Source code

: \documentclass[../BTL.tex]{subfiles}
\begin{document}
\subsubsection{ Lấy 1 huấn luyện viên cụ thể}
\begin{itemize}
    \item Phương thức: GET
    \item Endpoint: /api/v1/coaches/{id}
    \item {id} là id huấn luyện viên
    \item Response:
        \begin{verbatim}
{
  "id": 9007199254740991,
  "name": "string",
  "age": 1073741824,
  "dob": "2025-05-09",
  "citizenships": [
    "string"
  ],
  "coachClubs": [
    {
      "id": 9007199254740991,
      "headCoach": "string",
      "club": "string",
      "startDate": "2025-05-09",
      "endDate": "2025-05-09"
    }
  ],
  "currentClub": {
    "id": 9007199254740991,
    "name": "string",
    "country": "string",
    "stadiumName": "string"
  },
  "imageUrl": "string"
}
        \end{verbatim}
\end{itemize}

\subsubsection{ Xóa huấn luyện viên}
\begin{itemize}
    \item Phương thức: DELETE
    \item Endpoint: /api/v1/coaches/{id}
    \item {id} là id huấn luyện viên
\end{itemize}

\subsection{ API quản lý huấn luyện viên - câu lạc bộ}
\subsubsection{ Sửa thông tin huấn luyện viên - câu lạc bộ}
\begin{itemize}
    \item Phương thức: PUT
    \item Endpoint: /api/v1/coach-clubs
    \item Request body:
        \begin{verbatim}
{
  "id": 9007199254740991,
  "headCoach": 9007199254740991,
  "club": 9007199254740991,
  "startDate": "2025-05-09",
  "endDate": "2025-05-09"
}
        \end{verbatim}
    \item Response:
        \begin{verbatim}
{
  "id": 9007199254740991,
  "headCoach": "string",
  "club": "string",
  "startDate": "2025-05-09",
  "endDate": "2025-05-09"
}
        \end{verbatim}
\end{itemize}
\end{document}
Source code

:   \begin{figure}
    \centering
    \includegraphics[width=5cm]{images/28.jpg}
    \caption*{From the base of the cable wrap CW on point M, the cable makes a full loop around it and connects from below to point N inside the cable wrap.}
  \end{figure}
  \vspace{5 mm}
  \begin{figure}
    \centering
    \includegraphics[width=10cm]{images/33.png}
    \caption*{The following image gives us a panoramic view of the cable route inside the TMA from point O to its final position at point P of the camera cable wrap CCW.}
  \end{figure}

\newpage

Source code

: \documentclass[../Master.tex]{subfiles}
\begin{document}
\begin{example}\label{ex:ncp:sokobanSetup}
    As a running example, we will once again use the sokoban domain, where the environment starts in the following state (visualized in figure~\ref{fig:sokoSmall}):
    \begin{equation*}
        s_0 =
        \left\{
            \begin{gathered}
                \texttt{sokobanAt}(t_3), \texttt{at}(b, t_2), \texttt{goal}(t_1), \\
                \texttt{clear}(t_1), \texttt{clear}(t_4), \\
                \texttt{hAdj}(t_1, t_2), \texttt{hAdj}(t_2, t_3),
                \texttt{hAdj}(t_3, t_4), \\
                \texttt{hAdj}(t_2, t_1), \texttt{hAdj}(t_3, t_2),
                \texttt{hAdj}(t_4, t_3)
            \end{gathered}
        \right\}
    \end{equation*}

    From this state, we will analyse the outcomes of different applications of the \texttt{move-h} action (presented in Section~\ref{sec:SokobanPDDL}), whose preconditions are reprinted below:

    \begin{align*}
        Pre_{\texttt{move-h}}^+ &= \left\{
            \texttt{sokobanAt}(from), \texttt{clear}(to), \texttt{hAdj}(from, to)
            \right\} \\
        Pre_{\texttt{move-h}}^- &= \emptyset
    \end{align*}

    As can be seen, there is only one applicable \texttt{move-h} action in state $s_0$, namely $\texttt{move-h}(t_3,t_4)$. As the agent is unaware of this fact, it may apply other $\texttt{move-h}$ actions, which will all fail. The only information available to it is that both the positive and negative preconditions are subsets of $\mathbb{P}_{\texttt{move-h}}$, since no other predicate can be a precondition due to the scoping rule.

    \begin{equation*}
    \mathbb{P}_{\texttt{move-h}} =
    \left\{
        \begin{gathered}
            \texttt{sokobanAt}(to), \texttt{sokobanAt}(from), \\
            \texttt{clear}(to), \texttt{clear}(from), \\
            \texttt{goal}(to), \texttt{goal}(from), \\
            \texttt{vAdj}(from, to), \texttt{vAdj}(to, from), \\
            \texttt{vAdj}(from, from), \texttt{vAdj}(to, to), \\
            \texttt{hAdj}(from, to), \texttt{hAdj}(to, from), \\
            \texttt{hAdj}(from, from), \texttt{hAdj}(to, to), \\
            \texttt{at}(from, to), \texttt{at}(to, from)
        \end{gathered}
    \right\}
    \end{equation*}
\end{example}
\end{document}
------
Task brief> The full set of entries has to be duplicated precisely.

Exercise output>
Source code

: \documentclass[../BTL.tex]{subfiles}
\begin{document}
\subsubsection{ Lấy 1 huấn luyện viên cụ thể}
\begin{itemize}
    \item Phương thức: GET
    \item Endpoint: /api/v1/coaches/{id}
    \item {id} là id huấn luyện viên
    \item Response:
        \begin{verbatim}
{
  "id": 9007199254740991,
  "name": "string",
  "age": 1073741824,
  "dob": "2025-05-09",
  "citizenships": [
    "string"
  ],
  "coachClubs": [
    {
      "id": 9007199254740991,
      "headCoach": "string",
      "club": "string",
      "startDate": "2025-05-09",
      "endDate": "2025-05-09"
    }
  ],
  "currentClub": {
    "id": 9007199254740991,
    "name": "string",
    "country": "string",
    "stadiumName": "string"
  },
  "imageUrl": "string"
}
        \end{verbatim}
\end{itemize}

\subsubsection{ Xóa huấn luyện viên}
\begin{itemize}
    \item Phương thức: DELETE
    \item Endpoint: /api/v1/coaches/{id}
    \item {id} là id huấn luyện viên
\end{itemize}

\subsection{ API quản lý huấn luyện viên - câu lạc bộ}
\subsubsection{ Sửa thông tin huấn luyện viên - câu lạc bộ}
\begin{itemize}
    \item Phương thức: PUT
    \item Endpoint: /api/v1/coach-clubs
    \item Request body:
        \begin{verbatim}
{
  "id": 9007199254740991,
  "headCoach": 9007199254740991,
  "club": 9007199254740991,
  "startDate": "2025-05-09",
  "endDate": "2025-05-09"
}
        \end{verbatim}
    \item Response:
        \begin{verbatim}
{
  "id": 9007199254740991,
  "headCoach": "string",
  "club": "string",
  "startDate": "2025-05-09",
  "endDate": "2025-05-09"
}
        \end{verbatim}
\end{itemize}
\end{document}
Source code

:   \begin{figure}
    \centering
    \includegraphics[width=5cm]{images/28.jpg}
    \caption*{From the base of the cable wrap CW on point M, the cable makes a full loop around it and connects from below to point N inside the cable wrap.}
  \end{figure}
  \vspace{5 mm}
  \begin{figure}
    \centering
    \includegraphics[width=10cm]{images/33.png}
    \caption*{The following image gives us a panoramic view of the cable route inside the TMA from point O to its final position at point P of the camera cable wrap CCW.}
  \end{figure}

\newpage

Source code

: \documentclass[../Master.tex]{subfiles}
\begin{document}
\begin{example}\label{ex:ncp:sokobanSetup}
    As a running example, we will once again use the sokoban domain, where the environment starts in the following state (visualized in figure~\ref{fig:sokoSmall}):
    \begin{equation*}
        s_0 =
        \left\{
            \begin{gathered}
                \texttt{sokobanAt}(t_3), \texttt{at}(b, t_2), \texttt{goal}(t_1), \\
                \texttt{clear}(t_1), \texttt{clear}(t_4), \\
                \texttt{hAdj}(t_1, t_2), \texttt{hAdj}(t_2, t_3),
                \texttt{hAdj}(t_3, t_4), \\
                \texttt{hAdj}(t_2, t_1), \texttt{hAdj}(t_3, t_2),
                \texttt{hAdj}(t_4, t_3)
            \end{gathered}
        \right\}
    \end{equation*}

    From this state, we will analyse the outcomes of different applications of the \texttt{move-h} action (presented in Section~\ref{sec:SokobanPDDL}), whose preconditions are reprinted below:

    \begin{align*}
        Pre_{\texttt{move-h}}^+ &= \left\{
            \texttt{sokobanAt}(from), \texttt{clear}(to), \texttt{hAdj}(from, to)
            \right\} \\
        Pre_{\texttt{move-h}}^- &= \emptyset
    \end{align*}

    As can be seen, there is only one applicable \texttt{move-h} action in state $s_0$, namely $\texttt{move-h}(t_3,t_4)$. As the agent is unaware of this fact, it may apply other $\texttt{move-h}$ actions, which will all fail. The only information available to it is that both the positive and negative preconditions are subsets of $\mathbb{P}_{\texttt{move-h}}$, since no other predicate can be a precondition due to the scoping rule.

    \begin{equation*}
    \mathbb{P}_{\texttt{move-h}} =
    \left\{
        \begin{gathered}
            \texttt{sokobanAt}(to), \texttt{sokobanAt}(from), \\
            \texttt{clear}(to), \texttt{clear}(from), \\
            \texttt{goal}(to), \texttt{goal}(from), \\
            \texttt{vAdj}(from, to), \texttt{vAdj}(to, from), \\
            \texttt{vAdj}(from, from), \texttt{vAdj}(to, to), \\
            \texttt{hAdj}(from, to), \texttt{hAdj}(to, from), \\
            \texttt{hAdj}(from, from), \texttt{hAdj}(to, to), \\
            \texttt{at}(from, to), \texttt{at}(to, from)
        \end{gathered}
    \right\}
    \end{equation*}
\end{example}
\end{document}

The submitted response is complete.